First, you must walk past the Palais de Chaillot, along the esplanade renamed in 1985 the Parvis des Droits-de-l’Homme, and settle into the cafe facing it. It is here, on December 10, 1948, that the Universal Declaration of Human Rights was adopted. The UN had just come into being, hadn’t yet secured a seat, and Robert Schuman, then foreign minister, had invited the General Assembly to Paris. While they had endured the worst, some had worked to build the best.
Our meeting place was chosen to go straight to the point. He arrives ten minutes late, escorted by his staff, his stride brisk as someone moving from one place to another.
“I go crazy when I eat a croissant in Paris.” The croissant appears with a double espresso, which he immediately has replaced by a café crème.
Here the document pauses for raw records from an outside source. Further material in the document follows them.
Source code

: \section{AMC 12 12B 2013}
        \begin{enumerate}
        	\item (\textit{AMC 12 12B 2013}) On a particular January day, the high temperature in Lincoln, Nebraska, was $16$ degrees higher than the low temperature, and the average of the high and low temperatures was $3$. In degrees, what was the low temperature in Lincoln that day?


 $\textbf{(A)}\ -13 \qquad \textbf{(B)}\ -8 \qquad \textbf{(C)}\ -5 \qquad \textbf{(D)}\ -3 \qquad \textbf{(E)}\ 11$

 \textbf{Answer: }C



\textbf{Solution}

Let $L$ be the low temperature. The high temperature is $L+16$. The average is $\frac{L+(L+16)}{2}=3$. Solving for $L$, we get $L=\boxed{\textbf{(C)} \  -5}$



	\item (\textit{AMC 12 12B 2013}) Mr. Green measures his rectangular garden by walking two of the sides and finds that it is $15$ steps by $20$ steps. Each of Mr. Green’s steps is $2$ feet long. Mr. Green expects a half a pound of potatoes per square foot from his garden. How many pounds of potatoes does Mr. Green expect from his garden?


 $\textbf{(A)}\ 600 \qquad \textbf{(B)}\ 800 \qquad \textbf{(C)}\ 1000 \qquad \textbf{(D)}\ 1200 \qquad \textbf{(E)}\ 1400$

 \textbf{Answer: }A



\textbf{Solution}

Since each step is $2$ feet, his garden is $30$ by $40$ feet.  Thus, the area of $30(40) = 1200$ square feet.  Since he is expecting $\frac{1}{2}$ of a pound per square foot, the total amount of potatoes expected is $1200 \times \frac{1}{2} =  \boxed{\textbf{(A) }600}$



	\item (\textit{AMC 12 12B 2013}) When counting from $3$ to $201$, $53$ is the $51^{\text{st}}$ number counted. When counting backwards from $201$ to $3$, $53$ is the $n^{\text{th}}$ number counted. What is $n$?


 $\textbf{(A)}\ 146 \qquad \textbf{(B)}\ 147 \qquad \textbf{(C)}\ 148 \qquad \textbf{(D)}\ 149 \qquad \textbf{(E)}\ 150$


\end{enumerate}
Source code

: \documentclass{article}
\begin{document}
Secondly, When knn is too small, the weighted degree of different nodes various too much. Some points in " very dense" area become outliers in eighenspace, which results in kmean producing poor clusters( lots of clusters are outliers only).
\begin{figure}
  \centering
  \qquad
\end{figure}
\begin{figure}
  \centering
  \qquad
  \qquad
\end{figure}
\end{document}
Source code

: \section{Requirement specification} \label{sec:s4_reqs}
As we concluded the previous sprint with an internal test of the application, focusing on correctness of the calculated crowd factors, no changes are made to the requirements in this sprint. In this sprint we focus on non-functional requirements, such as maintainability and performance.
He remains in front of it for a long moment, as if clinging to a promise he keeps to himself.
Volker Türk, an Austrian-trained jurist, is the eighth United Nations High Commissioner for Human Rights since October 2022. He has just returned from Sudan. On June 11, he launched a Global Alliance for Human Rights. The world is aflame and new technologies threaten civilians as never before. Between his arrival and his departure, everything must be told.
How to name these rights
Türk speaks several languages. Today, it will be French, a precise and eloquent French, but where German occasionally surfaces in the syntax and where English surfaces when a concept eludes him. Watchdog, truth-telling process, crack of light. He translates afterward, smiles at being surprised.
We begin with the very title of his office, that French hesitation between “droits de l’homme” and “droits humains.” “In English, it’s human rights, so we avoid this problem. In Spanish too, derechos humanos. Diritti umani. Menschenrechte. Yes, it’s very French.” He looks at his croissant. “I prefer to say droits humains. I know that in French the term is very complicated, but the impression we have is that these rights are reduced to l’homme.”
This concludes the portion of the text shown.